Endolymphatic System Surgery

This is a conservation operation in which hearing is preserved. It is commonly referred to as the “shunt” procedure. It is the only operation for Menière’s Disease that addresses the problem of hearing loss as well as vertigo.

Endolymphatic DuckshotThe endolymphatic sac is connected to the inner ear by the endolymphatic duct. Some investigators believe that this system is a pressure regulator, and a site of absorption, for endolymph. If the endolymphatic sac fails, it is thought to cause over accumulation of fluid. In shunt procedures, excessive endolymph is drained from the scala media and a system is established that enables the system to resume its regulatory, absorptive function. In 75%-85% of patients, there is immediate vertigo relief, but 5 years after the operation, only 50% are still free of vertigo. Hearing improvement, long term, ranges from 25-50%. Hearing stabilization data is better. There is a 50/50 chance that tinnitus and fullness will be managed. Dead ear is a surgical complication in 4-5% of cases.

Endolymphatic system surgery is regarded as minor, with hospital stays rarely longer than 2 nights. The procedure is low risk and offers relatively limited success, so many centers view it as a first step before getting into more involved vestibular procedures.

Vestibular Nerve Section

The balance portion of the eighth cranial nerve can be sectioned, while preserving the hearing portion. This is known as a vestibular nerve section (VNS). VNS is a more complicated operation than endolymphatic system surgery, but reported results are reliable and approach those for labyrinthectomy, while preserving hearing. VNS is an intracranial (within the skull) procedure, performed by various routes.

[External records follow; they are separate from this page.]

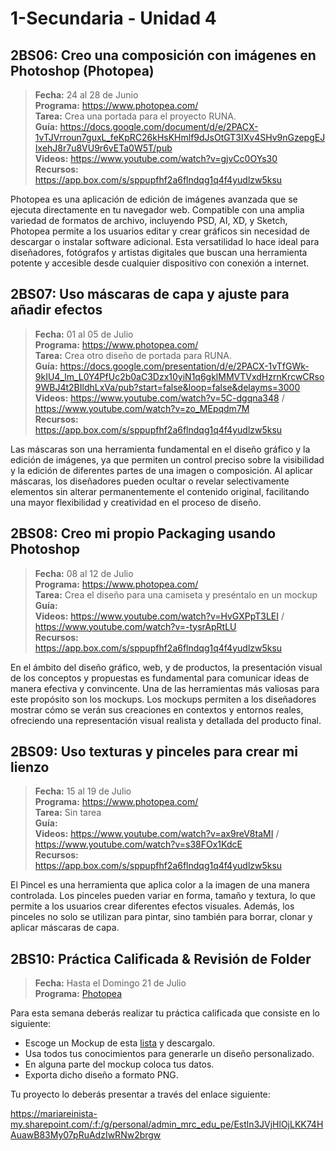 # 1-Secundaria - Unidad 4

## 2BS06: Creo una composición con imágenes en Photoshop (Photopea)

> <i class="bi bi-calendar"></i> **Fecha:** 24 al 28 de Junio<br><i class="bi bi-laptop"></i> **Programa:** https://www.photopea.com/<br><i class="bi bi-clipboard-check"></i> **Tarea:** Crea una portada para el proyecto RUNA.<br> <i class="bi bi-card-checklist"></i> **Guía:** https://docs.google.com/document/d/e/2PACX-1vTJVrroun7guxL_feKpRC26kHsKHmlf9dJsOtGT3IXv4SHv9nGzepgEJIxehJ8r7u8VU9r6vETa0W5T/pub <br> <i class="bi bi-youtube txt-red"></i> **Videos:** https://www.youtube.com/watch?v=gjvCc0OYs30<br><i class="bi bi-files"></i> **Recursos:** https://app.box.com/s/sppupfhf2a6flndqg1q4f4yudlzw5ksu

Photopea es una aplicación de edición de imágenes avanzada que se ejecuta directamente en tu navegador web. Compatible con una amplia variedad de formatos de archivo, incluyendo PSD, AI, XD, y Sketch, Photopea permite a los usuarios editar y crear gráficos sin necesidad de descargar o instalar software adicional. Esta versatilidad lo hace ideal para diseñadores, fotógrafos y artistas digitales que buscan una herramienta potente y accesible desde cualquier dispositivo con conexión a internet.

## 2BS07: Uso máscaras de capa y ajuste para añadir efectos

> <i class="bi bi-calendar"></i> **Fecha:** 01 al 05 de Julio<br><i class="bi bi-laptop"></i> **Programa:** https://www.photopea.com/<br><i class="bi bi-clipboard-check"></i> **Tarea:** Crea otro diseño de portada para RUNA.<br> <i class="bi bi-card-checklist"></i> **Guía:** https://docs.google.com/presentation/d/e/2PACX-1vTfGWk-9kIU4_lm_L0Y4PfUc2b0aC3Dzx10yiN1q6gklMMVTVxdHzrnKrcwCRso9WBJ4t2BIldhLxVa/pub?start=false&loop=false&delayms=3000 <br> <i class="bi bi-youtube txt-red"></i> **Videos:** https://www.youtube.com/watch?v=5C-dgqna348 / https://www.youtube.com/watch?v=zo_MEpqdm7M<br><i class="bi bi-files"></i> **Recursos:** https://app.box.com/s/sppupfhf2a6flndqg1q4f4yudlzw5ksu

Las máscaras son una herramienta fundamental en el diseño gráfico y la edición de imágenes, ya que permiten un control preciso sobre la visibilidad y la edición de diferentes partes de una imagen o composición. Al aplicar máscaras, los diseñadores pueden ocultar o revelar selectivamente elementos sin alterar permanentemente el contenido original, facilitando una mayor flexibilidad y creatividad en el proceso de diseño.


## 2BS08: Creo mi propio Packaging usando Photoshop

> <i class="bi bi-calendar"></i> **Fecha:** 08 al 12 de Julio<br><i class="bi bi-laptop"></i> **Programa:** https://www.photopea.com/<br><i class="bi bi-clipboard-check"></i> **Tarea:** Crea el diseño para una camiseta y preséntalo en un mockup<br> <i class="bi bi-card-checklist"></i> **Guía:** <br> <i class="bi bi-youtube txt-red"></i> **Videos:** https://www.youtube.com/watch?v=HvGXPpT3LEI / https://www.youtube.com/watch?v=-tysrApRtLU<br><i class="bi bi-files"></i> **Recursos:** https://app.box.com/s/sppupfhf2a6flndqg1q4f4yudlzw5ksu

En el ámbito del diseño gráfico, web, y de productos, la presentación visual de los conceptos y propuestas es fundamental para comunicar ideas de manera efectiva y convincente. Una de las herramientas más valiosas para este propósito son los mockups. Los mockups permiten a los diseñadores mostrar cómo se verán sus creaciones en contextos y entornos reales, ofreciendo una representación visual realista y detallada del producto final.


## 2BS09: Uso texturas y pinceles para crear mi lienzo

> <i class="bi bi-calendar"></i> **Fecha:** 15 al 19 de Julio<br><i class="bi bi-laptop"></i> **Programa:** https://www.photopea.com/<br><i class="bi bi-clipboard-check"></i> **Tarea:** Sin tarea<br> <i class="bi bi-card-checklist"></i> **Guía:** <br> <i class="bi bi-youtube txt-red"></i> **Videos:** https://www.youtube.com/watch?v=ax9reV8taMI / https://www.youtube.com/watch?v=s38FOx1KdcE<br><i class="bi bi-files"></i> **Recursos:** https://app.box.com/s/sppupfhf2a6flndqg1q4f4yudlzw5ksu

El Pincel es una herramienta que aplica color a la imagen de una manera controlada. Los pinceles pueden variar en forma, tamaño y textura, lo que permite a los usuarios crear diferentes efectos visuales. Además, los pinceles no solo se utilizan para pintar, sino también para borrar, clonar y aplicar máscaras de capa.

## 2BS10: Práctica Calificada & Revisión de Folder

> <i class="bi bi-calendar"></i> **Fecha:** Hasta el Domingo 21 de Julio<br><i class="bi bi-laptop"></i> **Programa:** [Photopea](https://www.photopea.com/)

Para esta semana deberás realizar tu práctica calificada que consiste en lo siguiente:

- Escoge un Mockup de esta [lista](https://www.behance.net/search/projects/Free%20PSD%20T-Shirt) y descargalo.
- Usa todos tus conocimientos para generarle un diseño personalizado.
- En alguna parte del mockup coloca tus datos.
- Exporta dicho diseño a formato PNG.

Tu proyecto lo deberás presentar a través del enlace siguiente:

https://mariareinista-my.sharepoint.com/:f:/g/personal/admin_mrc_edu_pe/Estln3JVjHlOjLKK74HAuawB83My07pRuAdzIwRNw2brgw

Regardless of the route used, in all VNS procedures, the vestibular nerve is divided to interrupt the abnormal signals being sent to the brain by the Menière’s diseased inner ear. Although hearing is monitored throughout, the operation will bring on hearing loss in 5% of patients. Other complications include those related to Cerebral Spinal Fluid (CSF) leakage and a major neurosurgical craniotomy. Hospital stays average 5-7 days. The recovery period is similar to that for labyrinthectomy

There have been countless other types of surgical options proposed over the years. These include ultrasonic irradiation and cryogenic freezing of the labyrinth. While some surgeons still perform these operations, they are not as commonly performed as the ones discussed. Research is constantly undertaken and new operations proposed for the control of this very poorly understood disease. Until the cause of the problem is discovered, it is unlikely that there will be a cure. Therefore, in most cases diuretic and salt restriction therapy is continued, even after surgery.

Conclusion

Menière’s Disease patients must seek physicians who understand their disease and who can deal successfully with it. Even without a cure, patients must know that there are options to improve their lifestyle. Peer support through networks such as the EAR Foundation’s Menière’s Network and menieres.org are an important adjunct to professional treatment. Coping strategies can be shared. Patients should understand that they are not in this alone.

Menière’s Disease sufferers can be helped. They can lead normal and productive lives. The realization of this goal depends upon a physician who understands the disease and how to manage it, and the patient’s willingness and ability to assume responsibility for his or her own well being.